Adsorption and photocatalytic decomposition of the beta-blocker metoprolol in aqueous titanium dioxide suspensions: Kinetic, intermediates and degradation pathways

Abstract

This study reports the photocatalytic degradation of the β-blocker metoprolol (MET) using TiO2 suspended as catalyst. A series of photoexperiments were carried out by a UV lamp, emitting in the 250–400 nm range, providing information about the absorption of radiation in the photoreactor wall. The influence of the radiation wavelength on the MET photooxidation rate was investigated using a filter cutting out wavelengths shorter than 280 nm.
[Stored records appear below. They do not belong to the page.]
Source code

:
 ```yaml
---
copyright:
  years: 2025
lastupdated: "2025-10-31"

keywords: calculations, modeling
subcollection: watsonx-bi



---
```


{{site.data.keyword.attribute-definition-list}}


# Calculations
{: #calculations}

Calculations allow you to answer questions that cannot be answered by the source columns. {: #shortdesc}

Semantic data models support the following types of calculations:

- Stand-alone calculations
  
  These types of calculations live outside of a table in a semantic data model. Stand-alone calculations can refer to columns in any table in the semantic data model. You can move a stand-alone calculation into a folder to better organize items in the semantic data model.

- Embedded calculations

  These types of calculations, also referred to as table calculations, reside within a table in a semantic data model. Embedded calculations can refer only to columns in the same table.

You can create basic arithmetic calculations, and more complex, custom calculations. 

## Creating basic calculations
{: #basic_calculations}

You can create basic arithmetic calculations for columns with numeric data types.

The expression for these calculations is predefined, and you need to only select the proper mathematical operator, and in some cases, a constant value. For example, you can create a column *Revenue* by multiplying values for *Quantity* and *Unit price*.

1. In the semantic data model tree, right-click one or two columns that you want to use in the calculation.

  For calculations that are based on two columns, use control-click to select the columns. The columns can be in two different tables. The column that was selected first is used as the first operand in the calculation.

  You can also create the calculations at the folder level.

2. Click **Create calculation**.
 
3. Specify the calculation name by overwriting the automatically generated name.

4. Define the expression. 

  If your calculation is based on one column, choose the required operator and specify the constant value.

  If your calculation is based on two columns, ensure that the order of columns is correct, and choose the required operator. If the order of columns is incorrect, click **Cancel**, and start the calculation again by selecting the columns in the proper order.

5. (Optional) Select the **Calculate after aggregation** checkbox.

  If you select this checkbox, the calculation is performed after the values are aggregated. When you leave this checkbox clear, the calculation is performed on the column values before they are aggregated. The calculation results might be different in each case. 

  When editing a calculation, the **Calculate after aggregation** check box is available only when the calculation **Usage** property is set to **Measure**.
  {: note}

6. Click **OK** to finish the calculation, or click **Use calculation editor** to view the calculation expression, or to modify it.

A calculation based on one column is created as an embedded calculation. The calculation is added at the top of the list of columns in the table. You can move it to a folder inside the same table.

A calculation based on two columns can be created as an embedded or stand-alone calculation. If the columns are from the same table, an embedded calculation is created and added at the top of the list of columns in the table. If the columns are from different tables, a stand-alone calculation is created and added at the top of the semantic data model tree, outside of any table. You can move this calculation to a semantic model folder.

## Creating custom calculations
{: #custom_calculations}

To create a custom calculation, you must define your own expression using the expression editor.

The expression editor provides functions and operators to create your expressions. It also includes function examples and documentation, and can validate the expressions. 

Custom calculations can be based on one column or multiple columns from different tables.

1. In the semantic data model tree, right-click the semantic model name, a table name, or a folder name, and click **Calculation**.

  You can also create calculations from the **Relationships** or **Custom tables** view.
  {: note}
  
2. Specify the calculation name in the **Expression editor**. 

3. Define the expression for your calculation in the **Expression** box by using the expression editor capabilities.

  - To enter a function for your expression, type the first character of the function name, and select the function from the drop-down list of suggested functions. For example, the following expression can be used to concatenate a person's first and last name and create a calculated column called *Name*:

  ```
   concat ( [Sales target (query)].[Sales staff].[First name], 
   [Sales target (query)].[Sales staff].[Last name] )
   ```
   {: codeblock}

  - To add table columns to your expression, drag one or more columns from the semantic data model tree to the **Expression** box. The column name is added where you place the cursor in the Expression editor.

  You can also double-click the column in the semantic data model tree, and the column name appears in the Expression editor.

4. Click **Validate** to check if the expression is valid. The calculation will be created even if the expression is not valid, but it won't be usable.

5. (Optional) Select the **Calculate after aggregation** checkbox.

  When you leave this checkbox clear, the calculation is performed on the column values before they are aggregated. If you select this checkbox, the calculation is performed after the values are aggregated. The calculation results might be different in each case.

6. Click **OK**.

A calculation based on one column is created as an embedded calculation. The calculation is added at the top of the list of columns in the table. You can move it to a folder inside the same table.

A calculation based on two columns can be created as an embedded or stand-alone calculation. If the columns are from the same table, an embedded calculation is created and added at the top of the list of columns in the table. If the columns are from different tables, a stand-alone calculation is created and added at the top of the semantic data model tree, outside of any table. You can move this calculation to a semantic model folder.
Effects of photolysis and adsorption at different initial pH were studied to evaluate noncatalytic degradation for this pharmaceutical. MET adsorption onto titania was fitted to two-parameter Langmuir isotherm. From adsorption results it appears that the photocatalytic degradation can occur mainly on the surface of TiO2. MET removed by photocatalysis was 100% conditions within 300 min, while only 26% was achieved by photolysis at the same time. TiO2 photocatalysis degradation of MET in the first stage of the reaction followed approximately a pseudo-first-order model. The major reaction intermediates were identified by LC/MS analysis such as 3-(propan-2-ylamino)propane-1,2-diol or 3-aminoprop-1-en-2-ol. Based on the identified intermediates, a photocatalytic degradation pathway was proposed, including the cleavage of side chain and the hydroxylation addition to the parent compounds.